Kualitas penyelenggara, dalam hal ini KPU dan Pengawas Pemilu Jateng serta KPU dan pengawas kabupaten/kota, diukur dari sejauh mana independensi, imparsialitas, dan profesionalisme dalam menangani pekerjaan teknis pilgub. Pendidikan pemilih terutama menyangkut informasi pilgub yang dikuasai pemilih pemula. Cukup disayangkan, KPU Jateng tampaknya kurang memperhatikan pemilih pemula. Jumlah mereka tidak diketahui pasti, hanya disebutkan 10 - 15 juta orang. 

DPT harus aman dari bias angka, akurasi pencocokan dan penelitian (coklit) di lapangan, serta kepercayaan diri pemilih. Sabuk pengaman DPT sudah disiapkan dengan hak pemilih tidak terdaftar untuk menunjukkan KTP sesuai putusan Mahkamah Konstitusi. Aturan kampanye terutama harus menjamin transparansi dana publik, akses ke media massa, dan kontrol terhadap penggunaan fasilitas negara. Partisipasi pemilih bukan hanya menyangkut jumlah golput dan struktur usianya, juga adakah tindak kekerasan dan intimidasi selama tahapan pilgub berlangsung. 
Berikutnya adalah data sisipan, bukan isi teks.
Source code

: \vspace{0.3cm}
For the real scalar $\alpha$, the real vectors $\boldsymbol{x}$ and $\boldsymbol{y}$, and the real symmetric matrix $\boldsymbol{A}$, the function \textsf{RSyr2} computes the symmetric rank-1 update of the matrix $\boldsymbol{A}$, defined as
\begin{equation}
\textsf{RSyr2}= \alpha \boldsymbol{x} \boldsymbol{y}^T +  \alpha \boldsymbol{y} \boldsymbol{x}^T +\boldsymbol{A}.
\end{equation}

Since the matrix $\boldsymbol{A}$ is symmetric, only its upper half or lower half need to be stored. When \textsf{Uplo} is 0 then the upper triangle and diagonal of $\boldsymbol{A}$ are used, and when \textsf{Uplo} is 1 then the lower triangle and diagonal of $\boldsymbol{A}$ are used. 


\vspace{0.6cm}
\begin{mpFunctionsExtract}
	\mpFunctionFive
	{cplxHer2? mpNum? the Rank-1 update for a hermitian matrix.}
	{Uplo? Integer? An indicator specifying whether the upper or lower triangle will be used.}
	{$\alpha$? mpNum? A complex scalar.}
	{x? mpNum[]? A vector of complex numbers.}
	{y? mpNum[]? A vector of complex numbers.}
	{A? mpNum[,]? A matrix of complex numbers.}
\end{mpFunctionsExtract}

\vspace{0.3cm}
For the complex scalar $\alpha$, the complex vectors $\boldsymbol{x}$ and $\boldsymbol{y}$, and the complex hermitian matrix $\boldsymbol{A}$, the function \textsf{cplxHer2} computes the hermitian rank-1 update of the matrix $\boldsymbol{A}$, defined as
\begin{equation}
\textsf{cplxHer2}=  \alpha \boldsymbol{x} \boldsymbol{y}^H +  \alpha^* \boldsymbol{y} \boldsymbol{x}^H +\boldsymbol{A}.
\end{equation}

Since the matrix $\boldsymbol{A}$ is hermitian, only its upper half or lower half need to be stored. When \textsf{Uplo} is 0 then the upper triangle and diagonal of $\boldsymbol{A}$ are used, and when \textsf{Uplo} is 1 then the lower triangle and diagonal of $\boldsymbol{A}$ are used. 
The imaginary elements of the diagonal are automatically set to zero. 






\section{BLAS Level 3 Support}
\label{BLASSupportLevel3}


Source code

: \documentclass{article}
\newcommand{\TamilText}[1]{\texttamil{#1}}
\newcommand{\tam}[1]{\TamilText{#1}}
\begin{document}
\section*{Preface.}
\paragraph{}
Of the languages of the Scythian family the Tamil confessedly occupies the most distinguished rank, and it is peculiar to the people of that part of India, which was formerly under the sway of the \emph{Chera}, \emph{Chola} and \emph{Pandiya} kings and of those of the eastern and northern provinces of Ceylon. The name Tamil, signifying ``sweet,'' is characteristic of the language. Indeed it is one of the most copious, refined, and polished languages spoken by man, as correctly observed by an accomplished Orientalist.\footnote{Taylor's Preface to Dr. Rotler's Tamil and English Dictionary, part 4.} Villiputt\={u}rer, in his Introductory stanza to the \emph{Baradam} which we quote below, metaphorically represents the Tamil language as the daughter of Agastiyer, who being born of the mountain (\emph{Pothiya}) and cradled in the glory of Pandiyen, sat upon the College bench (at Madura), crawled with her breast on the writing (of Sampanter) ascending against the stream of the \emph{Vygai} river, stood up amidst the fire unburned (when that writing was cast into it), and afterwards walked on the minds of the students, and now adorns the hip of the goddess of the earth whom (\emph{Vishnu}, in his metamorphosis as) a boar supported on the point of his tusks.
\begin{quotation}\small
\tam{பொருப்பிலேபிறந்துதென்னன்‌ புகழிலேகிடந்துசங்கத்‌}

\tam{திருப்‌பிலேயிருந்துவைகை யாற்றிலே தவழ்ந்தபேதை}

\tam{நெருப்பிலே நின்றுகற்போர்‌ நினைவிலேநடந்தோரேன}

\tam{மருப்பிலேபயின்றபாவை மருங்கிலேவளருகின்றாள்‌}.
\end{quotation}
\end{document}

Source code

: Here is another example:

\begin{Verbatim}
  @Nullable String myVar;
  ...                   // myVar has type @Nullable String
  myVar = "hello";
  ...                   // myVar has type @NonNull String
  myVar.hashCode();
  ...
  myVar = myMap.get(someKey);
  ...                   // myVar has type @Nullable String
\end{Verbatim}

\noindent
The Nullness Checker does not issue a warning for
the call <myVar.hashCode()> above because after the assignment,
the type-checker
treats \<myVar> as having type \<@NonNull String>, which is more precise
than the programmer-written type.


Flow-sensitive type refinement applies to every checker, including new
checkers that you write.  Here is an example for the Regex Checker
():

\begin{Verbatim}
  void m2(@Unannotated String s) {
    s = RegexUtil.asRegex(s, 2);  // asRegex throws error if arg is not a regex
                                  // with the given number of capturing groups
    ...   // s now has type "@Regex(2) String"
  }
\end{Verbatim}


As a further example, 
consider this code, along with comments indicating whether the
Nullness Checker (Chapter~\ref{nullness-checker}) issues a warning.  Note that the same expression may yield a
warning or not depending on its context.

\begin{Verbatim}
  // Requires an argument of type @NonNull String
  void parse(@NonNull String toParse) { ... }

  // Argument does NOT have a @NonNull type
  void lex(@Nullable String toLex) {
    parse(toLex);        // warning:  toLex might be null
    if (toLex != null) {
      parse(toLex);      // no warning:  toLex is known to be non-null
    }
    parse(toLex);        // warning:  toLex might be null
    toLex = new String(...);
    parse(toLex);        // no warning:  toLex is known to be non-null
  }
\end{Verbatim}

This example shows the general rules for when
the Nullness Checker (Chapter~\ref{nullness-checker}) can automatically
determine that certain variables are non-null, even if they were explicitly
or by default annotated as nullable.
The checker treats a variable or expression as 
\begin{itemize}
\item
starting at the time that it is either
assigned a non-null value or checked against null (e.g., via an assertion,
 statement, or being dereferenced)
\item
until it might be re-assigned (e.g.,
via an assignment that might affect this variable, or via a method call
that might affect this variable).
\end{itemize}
Penghitungan suara wajib menjamin integritas petugas dan akurasinya, transparan, mudah diakses oleh publik, dan tidak ada penundaan pengumuman. Adapun hasil pilgub bisa diverifikasi dan diaudit, statistik dan review hasil pilgub mudah diakses, serta disahkan tanpa diragukan validitasnya. Pemantau pilgub harus ikut memberikan penilaian atas seluruh tahapan yang dinyatakan tidak ada masalah.